God's Eternal Plan
Read Colossians 1:24-25. What does Paul say about his suffering for Christ's sake?
Though Paul wrote Colossians while under house arrest in Rome, perhaps his greatest suffering came from not being able to labor intensively from place to place and house to house, as he had done previously (Acts 20:20). These afflictions (or tribulations), which Christ forewarned of (Matt. 24:9, John 16:33), "are not worthy to be compared with the glory which shall be revealed in us" (Rom. 8:18). This is the bigger picture. As Paul had written to the Christians in Philippi, so now to the Colossians he rejoices over his sufferings, which are for their benefit (Col. 1:24).
Paul may be in prison, but "the word of God is not bound" (2 Tim. 2:9). While Paul was in this confinement, Philippians, Ephesians, and Philemon were also written. After his release, God inspired him to write the important counsels found in 1 Timothy and Titus. Then, during his final imprisonment in a Roman jail, he wrote 2 Timothy. In short, these final years provided Paul the opportunity to write a significant portion of the New Testament, which probably included Hebrews.

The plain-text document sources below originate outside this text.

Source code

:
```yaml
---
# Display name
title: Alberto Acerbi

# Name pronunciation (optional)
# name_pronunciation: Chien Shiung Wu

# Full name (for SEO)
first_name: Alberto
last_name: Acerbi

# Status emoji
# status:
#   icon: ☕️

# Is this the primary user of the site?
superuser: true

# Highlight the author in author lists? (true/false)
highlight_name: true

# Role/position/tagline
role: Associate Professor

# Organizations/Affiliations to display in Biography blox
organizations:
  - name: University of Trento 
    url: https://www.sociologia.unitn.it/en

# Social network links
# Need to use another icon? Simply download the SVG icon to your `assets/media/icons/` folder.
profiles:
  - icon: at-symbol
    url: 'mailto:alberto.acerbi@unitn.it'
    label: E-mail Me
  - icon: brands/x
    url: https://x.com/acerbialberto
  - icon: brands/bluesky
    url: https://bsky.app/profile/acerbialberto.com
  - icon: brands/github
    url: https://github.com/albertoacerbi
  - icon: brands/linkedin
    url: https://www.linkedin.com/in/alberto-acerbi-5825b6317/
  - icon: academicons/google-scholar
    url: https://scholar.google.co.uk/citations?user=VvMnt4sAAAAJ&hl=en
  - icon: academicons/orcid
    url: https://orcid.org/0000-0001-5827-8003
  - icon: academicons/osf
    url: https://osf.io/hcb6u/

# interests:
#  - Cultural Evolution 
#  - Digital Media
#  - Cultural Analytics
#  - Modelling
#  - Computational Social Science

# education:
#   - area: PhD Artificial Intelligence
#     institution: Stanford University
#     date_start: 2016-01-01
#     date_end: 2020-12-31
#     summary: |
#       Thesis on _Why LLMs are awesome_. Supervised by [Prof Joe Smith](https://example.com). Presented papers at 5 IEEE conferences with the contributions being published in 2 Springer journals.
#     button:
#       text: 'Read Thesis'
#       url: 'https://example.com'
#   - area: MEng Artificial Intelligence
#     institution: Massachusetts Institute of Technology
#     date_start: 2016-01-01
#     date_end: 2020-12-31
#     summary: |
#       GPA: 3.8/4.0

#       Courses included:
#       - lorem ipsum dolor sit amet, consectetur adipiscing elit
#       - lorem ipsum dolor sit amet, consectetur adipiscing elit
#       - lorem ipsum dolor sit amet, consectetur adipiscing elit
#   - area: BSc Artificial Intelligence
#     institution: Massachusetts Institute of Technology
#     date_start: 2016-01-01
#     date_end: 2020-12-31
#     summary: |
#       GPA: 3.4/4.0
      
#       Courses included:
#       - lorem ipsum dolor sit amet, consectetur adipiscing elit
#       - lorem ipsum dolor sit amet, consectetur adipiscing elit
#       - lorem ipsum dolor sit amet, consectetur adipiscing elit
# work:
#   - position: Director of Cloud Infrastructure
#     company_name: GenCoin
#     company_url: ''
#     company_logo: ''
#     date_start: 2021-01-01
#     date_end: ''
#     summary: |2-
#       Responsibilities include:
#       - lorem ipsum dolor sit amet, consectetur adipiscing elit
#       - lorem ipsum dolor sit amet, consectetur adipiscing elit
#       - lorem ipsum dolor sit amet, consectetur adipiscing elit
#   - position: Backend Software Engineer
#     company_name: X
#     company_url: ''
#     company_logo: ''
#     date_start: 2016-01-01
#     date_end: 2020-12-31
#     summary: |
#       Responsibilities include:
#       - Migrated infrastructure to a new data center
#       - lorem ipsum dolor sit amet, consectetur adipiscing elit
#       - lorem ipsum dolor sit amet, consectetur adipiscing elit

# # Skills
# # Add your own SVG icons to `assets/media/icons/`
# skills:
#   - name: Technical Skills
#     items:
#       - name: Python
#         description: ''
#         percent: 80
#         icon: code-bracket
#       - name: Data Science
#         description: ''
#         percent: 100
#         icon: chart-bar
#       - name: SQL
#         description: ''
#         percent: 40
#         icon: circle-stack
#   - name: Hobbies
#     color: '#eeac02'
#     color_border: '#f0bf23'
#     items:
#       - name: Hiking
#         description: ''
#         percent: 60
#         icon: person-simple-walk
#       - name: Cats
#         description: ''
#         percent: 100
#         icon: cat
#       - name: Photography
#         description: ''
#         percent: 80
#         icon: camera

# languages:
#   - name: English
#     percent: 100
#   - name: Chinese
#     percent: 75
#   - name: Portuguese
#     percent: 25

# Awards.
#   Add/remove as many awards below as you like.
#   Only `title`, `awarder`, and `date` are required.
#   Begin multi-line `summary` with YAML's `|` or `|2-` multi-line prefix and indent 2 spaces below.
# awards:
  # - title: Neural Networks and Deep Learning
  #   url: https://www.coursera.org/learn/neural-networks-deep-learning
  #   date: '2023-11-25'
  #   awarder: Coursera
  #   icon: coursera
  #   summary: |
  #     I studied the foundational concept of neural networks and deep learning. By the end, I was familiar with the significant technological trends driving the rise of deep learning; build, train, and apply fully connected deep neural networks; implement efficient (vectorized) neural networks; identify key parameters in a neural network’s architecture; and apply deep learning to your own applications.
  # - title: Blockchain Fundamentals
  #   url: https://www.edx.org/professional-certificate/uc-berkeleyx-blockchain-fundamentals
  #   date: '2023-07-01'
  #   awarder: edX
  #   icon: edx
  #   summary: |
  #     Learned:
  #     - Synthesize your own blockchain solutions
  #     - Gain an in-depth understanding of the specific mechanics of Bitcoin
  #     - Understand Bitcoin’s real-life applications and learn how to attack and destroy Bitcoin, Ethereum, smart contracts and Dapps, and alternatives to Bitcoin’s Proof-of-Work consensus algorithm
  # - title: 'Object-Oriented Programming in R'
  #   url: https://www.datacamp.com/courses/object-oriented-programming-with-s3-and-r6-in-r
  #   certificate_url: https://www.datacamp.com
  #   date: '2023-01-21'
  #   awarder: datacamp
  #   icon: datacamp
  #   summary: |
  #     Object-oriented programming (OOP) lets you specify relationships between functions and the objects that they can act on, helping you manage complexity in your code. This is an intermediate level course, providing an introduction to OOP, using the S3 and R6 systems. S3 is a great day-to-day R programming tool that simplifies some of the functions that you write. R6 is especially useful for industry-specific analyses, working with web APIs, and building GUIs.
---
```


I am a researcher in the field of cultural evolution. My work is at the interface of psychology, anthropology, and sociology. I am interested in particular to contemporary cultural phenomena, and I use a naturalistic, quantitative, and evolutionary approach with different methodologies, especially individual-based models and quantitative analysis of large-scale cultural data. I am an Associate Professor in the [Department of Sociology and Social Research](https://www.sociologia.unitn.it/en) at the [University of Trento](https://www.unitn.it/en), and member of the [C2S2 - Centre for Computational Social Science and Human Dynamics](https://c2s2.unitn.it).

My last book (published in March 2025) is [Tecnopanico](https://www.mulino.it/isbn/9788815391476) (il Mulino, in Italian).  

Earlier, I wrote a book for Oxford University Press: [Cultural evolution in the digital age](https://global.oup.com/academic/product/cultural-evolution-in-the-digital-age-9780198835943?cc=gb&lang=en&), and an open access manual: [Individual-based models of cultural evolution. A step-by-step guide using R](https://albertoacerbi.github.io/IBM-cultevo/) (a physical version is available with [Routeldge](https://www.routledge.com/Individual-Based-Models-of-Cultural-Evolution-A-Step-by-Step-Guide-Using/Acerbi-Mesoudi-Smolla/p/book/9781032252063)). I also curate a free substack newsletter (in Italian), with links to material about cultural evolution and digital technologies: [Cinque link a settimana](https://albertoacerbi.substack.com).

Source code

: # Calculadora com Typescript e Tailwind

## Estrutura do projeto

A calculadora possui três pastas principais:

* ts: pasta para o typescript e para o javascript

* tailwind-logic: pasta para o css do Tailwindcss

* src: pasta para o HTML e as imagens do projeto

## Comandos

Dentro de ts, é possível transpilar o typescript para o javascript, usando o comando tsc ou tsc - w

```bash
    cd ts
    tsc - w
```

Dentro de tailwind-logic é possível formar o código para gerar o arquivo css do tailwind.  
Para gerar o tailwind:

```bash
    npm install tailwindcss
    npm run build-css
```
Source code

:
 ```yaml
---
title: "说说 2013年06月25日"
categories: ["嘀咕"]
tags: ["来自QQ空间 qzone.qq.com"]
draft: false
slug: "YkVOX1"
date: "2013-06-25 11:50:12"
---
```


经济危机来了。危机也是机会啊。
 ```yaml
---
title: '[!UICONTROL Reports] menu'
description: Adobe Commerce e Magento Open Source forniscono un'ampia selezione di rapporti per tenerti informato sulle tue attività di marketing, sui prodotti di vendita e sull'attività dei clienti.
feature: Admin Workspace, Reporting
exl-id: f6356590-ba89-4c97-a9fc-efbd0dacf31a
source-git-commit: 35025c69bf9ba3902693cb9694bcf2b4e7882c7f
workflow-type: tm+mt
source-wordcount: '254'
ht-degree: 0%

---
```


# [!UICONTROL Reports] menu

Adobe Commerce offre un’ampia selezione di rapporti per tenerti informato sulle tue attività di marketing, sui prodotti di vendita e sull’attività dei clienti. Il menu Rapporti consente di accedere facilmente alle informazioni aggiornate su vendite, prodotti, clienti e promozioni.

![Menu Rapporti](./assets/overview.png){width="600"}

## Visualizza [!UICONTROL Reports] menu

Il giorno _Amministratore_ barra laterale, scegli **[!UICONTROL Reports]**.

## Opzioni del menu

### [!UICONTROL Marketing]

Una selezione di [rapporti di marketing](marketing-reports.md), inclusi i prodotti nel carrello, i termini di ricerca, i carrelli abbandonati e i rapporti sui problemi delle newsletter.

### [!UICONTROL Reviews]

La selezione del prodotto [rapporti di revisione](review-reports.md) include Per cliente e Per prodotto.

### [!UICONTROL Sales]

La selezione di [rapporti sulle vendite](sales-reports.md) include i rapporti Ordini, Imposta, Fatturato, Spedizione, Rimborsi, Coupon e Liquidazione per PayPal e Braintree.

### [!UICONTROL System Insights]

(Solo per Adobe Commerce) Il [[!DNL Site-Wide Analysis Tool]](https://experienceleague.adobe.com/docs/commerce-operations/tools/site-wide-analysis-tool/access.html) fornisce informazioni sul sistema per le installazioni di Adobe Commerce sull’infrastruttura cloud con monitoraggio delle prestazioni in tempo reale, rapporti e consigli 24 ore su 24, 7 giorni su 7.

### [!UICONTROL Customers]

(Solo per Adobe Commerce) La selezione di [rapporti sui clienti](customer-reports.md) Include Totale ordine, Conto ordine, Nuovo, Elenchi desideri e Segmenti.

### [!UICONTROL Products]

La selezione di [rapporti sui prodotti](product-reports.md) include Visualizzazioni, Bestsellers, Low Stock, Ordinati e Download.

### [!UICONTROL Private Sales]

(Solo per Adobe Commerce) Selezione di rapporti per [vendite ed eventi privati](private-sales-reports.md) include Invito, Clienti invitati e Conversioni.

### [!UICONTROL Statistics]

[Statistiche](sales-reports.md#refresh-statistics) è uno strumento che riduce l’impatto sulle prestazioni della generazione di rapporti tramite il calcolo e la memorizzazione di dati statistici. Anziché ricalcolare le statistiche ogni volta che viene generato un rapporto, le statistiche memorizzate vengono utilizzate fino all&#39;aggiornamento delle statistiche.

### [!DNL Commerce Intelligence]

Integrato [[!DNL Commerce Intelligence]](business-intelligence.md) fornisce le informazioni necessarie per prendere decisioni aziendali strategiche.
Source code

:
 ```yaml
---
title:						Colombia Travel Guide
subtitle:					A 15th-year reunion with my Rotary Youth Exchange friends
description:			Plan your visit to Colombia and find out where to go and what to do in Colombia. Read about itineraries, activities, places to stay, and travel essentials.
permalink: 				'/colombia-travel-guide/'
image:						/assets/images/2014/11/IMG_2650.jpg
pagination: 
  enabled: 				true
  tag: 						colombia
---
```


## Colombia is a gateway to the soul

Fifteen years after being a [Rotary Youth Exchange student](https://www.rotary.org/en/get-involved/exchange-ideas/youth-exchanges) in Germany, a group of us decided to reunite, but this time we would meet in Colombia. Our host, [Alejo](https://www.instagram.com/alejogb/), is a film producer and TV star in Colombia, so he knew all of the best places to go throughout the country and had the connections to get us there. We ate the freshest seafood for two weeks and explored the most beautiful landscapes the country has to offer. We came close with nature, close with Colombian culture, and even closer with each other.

God's eternal plan envisioned all of this and more. The Greek word Paul uses in Colossians 1:25, generally translated "stewardship," is oikonomia. Used in a limited sense (as, for example, in 1 Tim. 1:4), it refers to "God's way of ordering things."--Luke Timothy Johnson, The First and Second Letters to Timothy (New York: Doubleday, 2001), p. 164. That would include Paul's apostleship. But in a broader sense, it includes all the provisions God has made in the plan of salvation. The ministry of Paul, the other apostles, and even the prophets of the Old Testament (Eph. 2:20, Eph. 3:5), including Moses, were designed "to fulfill the word of God" (Col. 1:25), all in connection with this divine plan.
Although we will look more closely at this topic in tomorrow's study, it is helpful at this point to notice that Paul recognized his ministry as just one small part of a much larger, long-range divine plan that began being implemented "from the foundation of the world" (Matt. 13:35, Eph. 1:4).
Think about your own life. How might the decisions you make (big and small) fit within God's larger plan? Can we really know whether a decision is actually "small"? How might it have larger ramifications that will become apparent only later?